Monday, January 31, 2011

Geez, and I thought it was a good test

Wrote a test for the non-majors course that I thought was thorough and appropriate. Looked good when the first students turned it in at 35 minutes and the last at 50 minutes. Class average? 60.8% I even had a 25% (on a 4 answer multiple choice). High score? 84.

I need to adjust (curve, throw out questions) before handing them back so I don't crush their curiosity. Right?


  1. Well, it depends how the students had been doing in class. Once, I had a class that were a bunch of slackers. I designed a test where the good ones would do good, and the bad ones would fail miserably. I had 20 students. 10 of them got between 72% and 98%. Average of the class?

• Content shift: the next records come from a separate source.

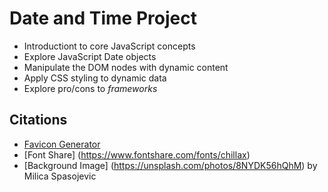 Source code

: # Date and Time Project

* Introductiont to core JavaScript concepts
* Explore JavaScript Date objects
* Manipulate the DOM nodes with dynamic content
* Apply CSS styling to dynamic data
* Explore pro/cons to _frameworks_

## Citations
* [Favicon Generator](https://favicon.io/)
* [Font Share] (https://www.fontshare.com/fonts/chillax)
* [Background Image] (https://unsplash.com/photos/8NYDK56hQhM) by Milica Spasojevic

A 68. I didn't change a single thing, I remarked the math, and told them that it proved that if you studied regularly for my class, you would do good. It was a class for majors and minors, if it changes something.

  2. Let them write out the correct answers and the reason for them on the questions they missed for half credit. That makes it a good learning experience, you don't have to grade much (just check it to make sure it's right), and grades improve.

  3. In the past I have posted the top questions missed and made it an online quiz that they could take open book -- they could earn back a certain fraction for each question to up their grade. Everyone had the same opportunity to earn points to add to their exam grade. I like this sort of thing better than just adjusting the scores. I think it helps them to learn the material.